The age and style of your current house will also have a bearing on your final decision. Ultimately, no matter how much you try to reduce costs, the aim is to install a conservatory, which looks good both from the inside and the outside.

If you have an older property, a more modern conservatory may look entirely out of place. Despite being more expensive, a traditional style conservatory may be the only thing that is sympathetic to the style of your house.

If you have hardwood window frames fitted on your property then the tendency would be to erect a conservatory with hardwood frames. These do often look better than PVC conservatories, but are generally more expensive. If your window frames are PVC, a conservatory with PVC frames may well look much more in keeping with the house.

The most effective money saving techniques for reducing the cost of a conservatory, involve doing some or all of the work yourself. If you are able to take on any part of the job, you can save on the labour costs of paying a builder to do it for you.
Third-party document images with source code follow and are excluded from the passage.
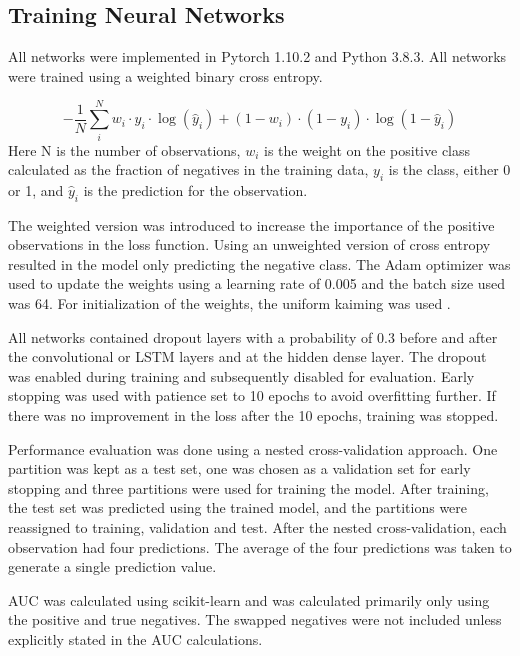 \subsection{Training Neural Networks} \label{training}
All networks were implemented in Pytorch 1.10.2 \cite{Paszke2019PyTorch:Library} and Python 3.8.3. All networks were trained using a weighted binary cross entropy.

\begin{equation}
    - \frac{1}{N} \sum_i^N w_i \cdot y_i \cdot \log(\hat{y}_i) + (1-w_i) \cdot (1-y_i) \cdot \log(1 - \hat{y}_i)
\end{equation}
Here N is the number of observations, $w_i$ is the weight on the positive class calculated as the fraction of negatives in the training data, $y_i$ is the class, either 0 or 1, and $\hat{y}_i$ is the prediction for the observation.

The weighted version was introduced to increase the importance of the positive observations in the loss function. Using an unweighted version of cross entropy resulted in the model only predicting the negative class. The Adam optimizer was used to update the weights using a learning rate of 0.005 \cite{KingmaADAM:OPTIMIZATION} and the batch size used was 64. For initialization of the weights, the uniform kaiming was used \cite{https://doi.org/10.48550/arxiv.1502.01852}.

All networks contained dropout layers with a probability of 0.3 before and after the convolutional or LSTM layers and at the hidden dense layer. The dropout was enabled during training and subsequently disabled for evaluation. Early stopping was used with patience set to 10 epochs to avoid overfitting further. If there was no improvement in the loss after the 10 epochs, training was stopped.

Performance evaluation was done using a nested cross-validation approach. One partition was kept as a test set, one was chosen as a validation set for early stopping and three partitions were used for training the model. After training, the test set was predicted using the trained model, and the partitions were reassigned to training, validation and test. After the nested cross-validation, each observation had four predictions. The average of the four predictions was taken to generate a single prediction value.

AUC was calculated using scikit-learn and was calculated primarily only using the positive and true negatives. The swapped negatives were not included unless explicitly stated in the AUC calculations.

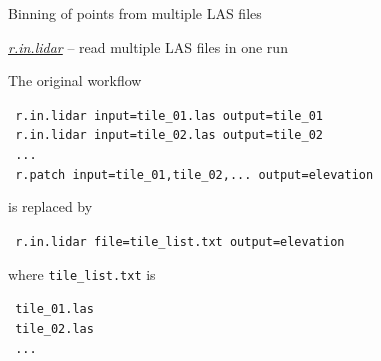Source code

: \documentclass[xcolor={dvipsnames,usenames},beamer,aspectratio=1610]{beamer}
\newcommand{\gmodule}[1]{\href{http://grass.osgeo.org/grass71/manuals/#1.html}{\emph{#1}}}
\begin{document}
\begin{frame}{Binning of points from multiple LAS files}

\gmodule{r.in.lidar} -- read multiple LAS files in one run

\bigskip
\small

The original workflow

\smallskip

\texttt{ r.in.lidar input=tile\_01.las output=tile\_01}\\
\texttt{ r.in.lidar input=tile\_02.las output=tile\_02}\\
\texttt{ ...}\\
\texttt{ r.patch input=tile\_01,tile\_02,... output=elevation}\\

\smallskip

is replaced by

\smallskip

\alert{
\texttt{ r.in.lidar file=tile\_list.txt output=elevation}\\
}

\smallskip

where \texttt{tile\_list.txt} is

\smallskip

\texttt{ tile\_01.las}\\
\texttt{ tile\_02.las}\\
\texttt{ ...}\\

\end{frame}




\end{document}
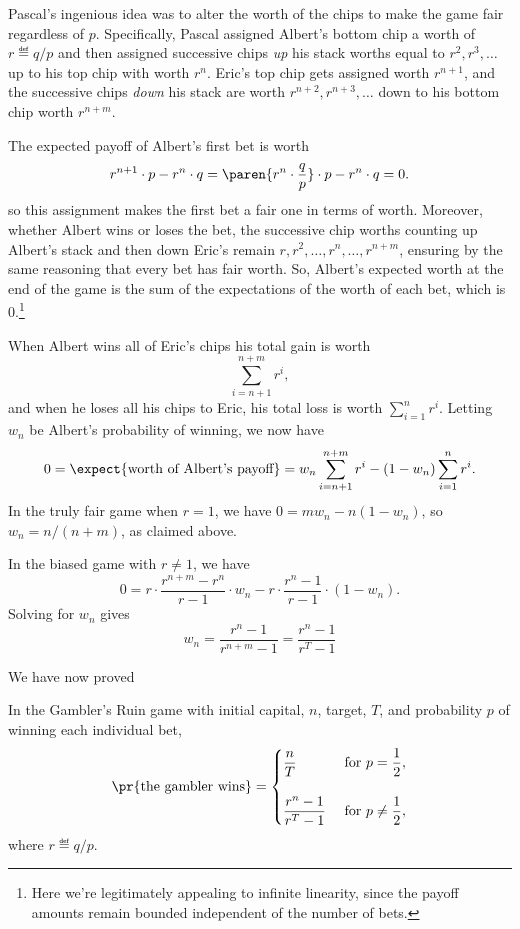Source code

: Pascal's ingenious idea was to alter the worth of the chips to make
the game fair regardless of $p$.  Specifically, Pascal assigned
Albert's bottom chip a worth of $r \eqdef q/p$ and then assigned
successive chips \emph{up} his stack worths equal to
$r^{2},r^{3},\dots$ up to his top chip with worth $r^n$.  Eric's top
chip gets assigned worth $r^{n+1}$, and the successive chips
\emph{down} his stack are worth $r^{n+2},r^{n+3},\dots$ down to
his bottom chip worth $r^{n+m}$.

The expected payoff of Albert's first bet is worth
\[
r^{n+1}\cdot p - r^n\cdot q
   = \paren{r^n \cdot \frac{q}{p}} \cdot p - r^n\cdot q = 0.
\]
so this assignment makes the first bet a fair one in terms of worth.
Moreover, whether Albert wins or loses the bet, the successive chip
worths counting up Albert's stack and then down Eric's remain
$r,r^2,\dots,r^n,\dots,r^{n+m}$, ensuring by the same reasoning that
every bet has fair worth.  So, Albert's expected worth at the end of
the game is the sum of the expectations of the worth of each bet,
which is 0.\footnote{Here we're legitimately appealing to infinite
  linearity, since the payoff amounts remain bounded independent of
  the number of bets.}

When Albert wins all of Eric's chips his total gain is worth
\[
\sum_{i=n+1}^{n+m} r^i,
\]
and when he loses all his chips to Eric, his total loss is worth
$\sum_{i=1}^n r^i$.  Letting $w_n$ be Albert's probability of winning,
we now have
\[
0 = \expect{\text{worth of Albert's payoff}} =
 w_n \sum_{i=n+1}^{n+m} r^i - (1-w_n)\sum_{i=1}^n r^i.
\]
In the truly fair game when $r=1$, we have $0 = mw_n - n(1-w_n)$, so
$w_n = n/(n+m)$, as claimed above.

In the biased game with $r\neq 1$, we have
\[
0 =   r \cdot \frac{r^{n+m} - r^{n}}{r-1} \cdot w_n
        - r \cdot \frac{r^{n}-1}{r-1}\cdot (1-w_n).
\]
Solving for $w_n$ gives
\begin{equation}\label{LN12:wnsol}
w_n = \frac{r^n-1}{r^{n+m} -1} = \frac{r^n-1}{r^{T} -1}
\end{equation}

We have now proved
\begin{theorem}\label{thm:gamblerruin}
  In the Gambler's Ruin game with initial capital, $n$, target, $T$,
  and probability $p$ of winning each individual bet,
\begin{equation}\label{eq:gamblerruin}
\pr{\text{the gambler wins}} =
\begin{cases}
 \dfrac{n}{T} & \text{ for } p = \dfrac{1}{2},\\
              &   \\
 \dfrac{r^n-1}{r^{T} -1} & \text{ for } p \neq \dfrac{1}{2},
\end{cases}
\end{equation}
where $r \eqdef q/p$.
\end{theorem}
If you are very confident with DIY, you may be able to take on the whole job yourself. This is probably the cheapest way of installing a conservatory, and with kits available as cheap as £1,500, conservatories are much more accessible than they have been in the past.

However you try to save money on the cost of a conservatory, it is essential not to cut corners on quality. Whether you have to pay a little extra for the right quality materials, or for a professional to carry out part of the work for you, it will be worth it when the conservatory is finished.